*Task description*:
Retype all of the data without changing a single word.

*The data*:
================

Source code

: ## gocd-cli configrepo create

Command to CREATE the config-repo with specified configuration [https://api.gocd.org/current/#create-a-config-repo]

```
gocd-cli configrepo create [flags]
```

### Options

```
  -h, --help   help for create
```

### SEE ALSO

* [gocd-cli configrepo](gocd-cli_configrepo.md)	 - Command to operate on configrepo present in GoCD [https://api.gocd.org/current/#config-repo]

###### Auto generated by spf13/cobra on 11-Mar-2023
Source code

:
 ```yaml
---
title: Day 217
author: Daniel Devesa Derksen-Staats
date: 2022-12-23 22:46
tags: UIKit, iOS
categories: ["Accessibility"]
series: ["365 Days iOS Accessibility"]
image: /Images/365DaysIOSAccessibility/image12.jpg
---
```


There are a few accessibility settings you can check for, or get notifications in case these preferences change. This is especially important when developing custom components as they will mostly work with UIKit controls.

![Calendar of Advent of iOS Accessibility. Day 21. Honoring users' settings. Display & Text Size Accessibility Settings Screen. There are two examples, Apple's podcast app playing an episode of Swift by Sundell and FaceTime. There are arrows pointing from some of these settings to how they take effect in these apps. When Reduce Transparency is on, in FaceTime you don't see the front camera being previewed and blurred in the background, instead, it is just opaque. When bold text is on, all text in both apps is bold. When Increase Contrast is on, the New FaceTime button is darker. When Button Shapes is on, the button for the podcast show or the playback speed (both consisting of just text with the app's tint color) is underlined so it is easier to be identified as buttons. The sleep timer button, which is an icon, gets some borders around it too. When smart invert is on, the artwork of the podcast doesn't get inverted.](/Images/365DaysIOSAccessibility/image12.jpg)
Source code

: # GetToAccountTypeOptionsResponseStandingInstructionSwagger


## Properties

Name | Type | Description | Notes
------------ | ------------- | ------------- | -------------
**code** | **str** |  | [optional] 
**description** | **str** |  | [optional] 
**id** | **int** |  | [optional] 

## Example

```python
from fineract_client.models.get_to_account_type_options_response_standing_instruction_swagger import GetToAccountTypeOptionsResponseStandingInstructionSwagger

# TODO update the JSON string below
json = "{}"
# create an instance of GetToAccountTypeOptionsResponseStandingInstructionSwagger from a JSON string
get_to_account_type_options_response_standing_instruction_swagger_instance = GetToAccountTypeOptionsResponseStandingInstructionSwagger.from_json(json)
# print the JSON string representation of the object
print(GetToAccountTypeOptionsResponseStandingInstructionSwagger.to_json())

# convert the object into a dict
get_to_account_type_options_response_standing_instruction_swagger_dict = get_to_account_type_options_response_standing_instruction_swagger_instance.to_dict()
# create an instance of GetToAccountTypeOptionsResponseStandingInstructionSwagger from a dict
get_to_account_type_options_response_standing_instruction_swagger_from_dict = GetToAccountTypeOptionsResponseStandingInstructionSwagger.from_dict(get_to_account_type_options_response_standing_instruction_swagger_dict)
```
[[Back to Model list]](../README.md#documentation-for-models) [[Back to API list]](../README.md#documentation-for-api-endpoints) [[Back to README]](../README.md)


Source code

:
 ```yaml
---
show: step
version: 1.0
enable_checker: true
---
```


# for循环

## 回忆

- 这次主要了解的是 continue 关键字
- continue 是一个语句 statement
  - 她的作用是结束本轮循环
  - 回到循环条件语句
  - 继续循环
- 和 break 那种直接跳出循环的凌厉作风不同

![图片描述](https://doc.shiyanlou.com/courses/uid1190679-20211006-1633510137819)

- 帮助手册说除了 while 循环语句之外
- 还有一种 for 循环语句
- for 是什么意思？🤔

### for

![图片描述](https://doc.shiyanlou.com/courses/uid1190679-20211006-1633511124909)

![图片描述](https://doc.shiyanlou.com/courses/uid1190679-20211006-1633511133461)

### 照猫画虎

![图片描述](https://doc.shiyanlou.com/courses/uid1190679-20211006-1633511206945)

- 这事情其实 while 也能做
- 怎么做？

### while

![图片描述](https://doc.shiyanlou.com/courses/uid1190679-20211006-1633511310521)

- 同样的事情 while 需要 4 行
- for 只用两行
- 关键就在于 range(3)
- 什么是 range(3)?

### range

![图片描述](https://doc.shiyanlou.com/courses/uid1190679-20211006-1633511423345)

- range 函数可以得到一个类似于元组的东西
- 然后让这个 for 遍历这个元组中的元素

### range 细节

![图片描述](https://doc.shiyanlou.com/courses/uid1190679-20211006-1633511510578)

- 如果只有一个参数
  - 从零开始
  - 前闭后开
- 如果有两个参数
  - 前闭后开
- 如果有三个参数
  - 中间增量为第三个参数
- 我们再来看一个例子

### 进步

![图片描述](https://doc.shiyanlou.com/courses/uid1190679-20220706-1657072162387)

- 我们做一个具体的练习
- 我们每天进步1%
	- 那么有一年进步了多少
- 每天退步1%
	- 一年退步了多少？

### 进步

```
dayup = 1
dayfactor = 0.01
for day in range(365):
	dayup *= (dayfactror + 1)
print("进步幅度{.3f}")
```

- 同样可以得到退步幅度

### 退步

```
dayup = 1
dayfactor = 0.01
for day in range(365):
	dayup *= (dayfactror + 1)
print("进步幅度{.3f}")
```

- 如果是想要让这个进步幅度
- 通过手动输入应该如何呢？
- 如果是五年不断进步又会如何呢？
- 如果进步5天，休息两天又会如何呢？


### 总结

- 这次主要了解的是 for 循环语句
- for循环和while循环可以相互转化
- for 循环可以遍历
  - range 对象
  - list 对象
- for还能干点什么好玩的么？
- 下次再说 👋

================

*Response area*:
Source code

: ## gocd-cli configrepo create

Command to CREATE the config-repo with specified configuration [https://api.gocd.org/current/#create-a-config-repo]

```
gocd-cli configrepo create [flags]
```

### Options

```
  -h, --help   help for create
```

### SEE ALSO

* [gocd-cli configrepo](gocd-cli_configrepo.md)	 - Command to operate on configrepo present in GoCD [https://api.gocd.org/current/#config-repo]

###### Auto generated by spf13/cobra on 11-Mar-2023
Source code

:
 ```yaml
---
title: Day 217
author: Daniel Devesa Derksen-Staats
date: 2022-12-23 22:46
tags: UIKit, iOS
categories: ["Accessibility"]
series: ["365 Days iOS Accessibility"]
image: /Images/365DaysIOSAccessibility/image12.jpg
---
```


There are a few accessibility settings you can check for, or get notifications in case these preferences change. This is especially important when developing custom components as they will mostly work with UIKit controls.

![Calendar of Advent of iOS Accessibility. Day 21. Honoring users' settings. Display & Text Size Accessibility Settings Screen. There are two examples, Apple's podcast app playing an episode of Swift by Sundell and FaceTime. There are arrows pointing from some of these settings to how they take effect in these apps. When Reduce Transparency is on, in FaceTime you don't see the front camera being previewed and blurred in the background, instead, it is just opaque. When bold text is on, all text in both apps is bold. When Increase Contrast is on, the New FaceTime button is darker. When Button Shapes is on, the button for the podcast show or the playback speed (both consisting of just text with the app's tint color) is underlined so it is easier to be identified as buttons. The sleep timer button, which is an icon, gets some borders around it too. When smart invert is on, the artwork of the podcast doesn't get inverted.](/Images/365DaysIOSAccessibility/image12.jpg)
Source code

: # GetToAccountTypeOptionsResponseStandingInstructionSwagger


## Properties

Name | Type | Description | Notes
------------ | ------------- | ------------- | -------------
**code** | **str** |  | [optional] 
**description** | **str** |  | [optional] 
**id** | **int** |  | [optional] 

## Example

```python
from fineract_client.models.get_to_account_type_options_response_standing_instruction_swagger import GetToAccountTypeOptionsResponseStandingInstructionSwagger

# TODO update the JSON string below
json = "{}"
# create an instance of GetToAccountTypeOptionsResponseStandingInstructionSwagger from a JSON string
get_to_account_type_options_response_standing_instruction_swagger_instance = GetToAccountTypeOptionsResponseStandingInstructionSwagger.from_json(json)
# print the JSON string representation of the object
print(GetToAccountTypeOptionsResponseStandingInstructionSwagger.to_json())

# convert the object into a dict
get_to_account_type_options_response_standing_instruction_swagger_dict = get_to_account_type_options_response_standing_instruction_swagger_instance.to_dict()
# create an instance of GetToAccountTypeOptionsResponseStandingInstructionSwagger from a dict
get_to_account_type_options_response_standing_instruction_swagger_from_dict = GetToAccountTypeOptionsResponseStandingInstructionSwagger.from_dict(get_to_account_type_options_response_standing_instruction_swagger_dict)
```
[[Back to Model list]](../README.md#documentation-for-models) [[Back to API list]](../README.md#documentation-for-api-endpoints) [[Back to README]](../README.md)


Source code

:
 ```yaml
---
show: step
version: 1.0
enable_checker: true
---
```


# for循环

## 回忆

- 这次主要了解的是 continue 关键字
- continue 是一个语句 statement
  - 她的作用是结束本轮循环
  - 回到循环条件语句
  - 继续循环
- 和 break 那种直接跳出循环的凌厉作风不同

![图片描述](https://doc.shiyanlou.com/courses/uid1190679-20211006-1633510137819)

- 帮助手册说除了 while 循环语句之外
- 还有一种 for 循环语句
- for 是什么意思？🤔

### for

![图片描述](https://doc.shiyanlou.com/courses/uid1190679-20211006-1633511124909)

![图片描述](https://doc.shiyanlou.com/courses/uid1190679-20211006-1633511133461)

### 照猫画虎

![图片描述](https://doc.shiyanlou.com/courses/uid1190679-20211006-1633511206945)

- 这事情其实 while 也能做
- 怎么做？

### while

![图片描述](https://doc.shiyanlou.com/courses/uid1190679-20211006-1633511310521)

- 同样的事情 while 需要 4 行
- for 只用两行
- 关键就在于 range(3)
- 什么是 range(3)?

### range

![图片描述](https://doc.shiyanlou.com/courses/uid1190679-20211006-1633511423345)

- range 函数可以得到一个类似于元组的东西
- 然后让这个 for 遍历这个元组中的元素

### range 细节

![图片描述](https://doc.shiyanlou.com/courses/uid1190679-20211006-1633511510578)

- 如果只有一个参数
  - 从零开始
  - 前闭后开
- 如果有两个参数
  - 前闭后开
- 如果有三个参数
  - 中间增量为第三个参数
- 我们再来看一个例子

### 进步

![图片描述](https://doc.shiyanlou.com/courses/uid1190679-20220706-1657072162387)

- 我们做一个具体的练习
- 我们每天进步1%
	- 那么有一年进步了多少
- 每天退步1%
	- 一年退步了多少？

### 进步

```
dayup = 1
dayfactor = 0.01
for day in range(365):
	dayup *= (dayfactror + 1)
print("进步幅度{.3f}")
```

- 同样可以得到退步幅度

### 退步

```
dayup = 1
dayfactor = 0.01
for day in range(365):
	dayup *= (dayfactror + 1)
print("进步幅度{.3f}")
```

- 如果是想要让这个进步幅度
- 通过手动输入应该如何呢？
- 如果是五年不断进步又会如何呢？
- 如果进步5天，休息两天又会如何呢？


### 总结

- 这次主要了解的是 for 循环语句
- for循环和while循环可以相互转化
- for 循环可以遍历
  - range 对象
  - list 对象
- for还能干点什么好玩的么？
- 下次再说 👋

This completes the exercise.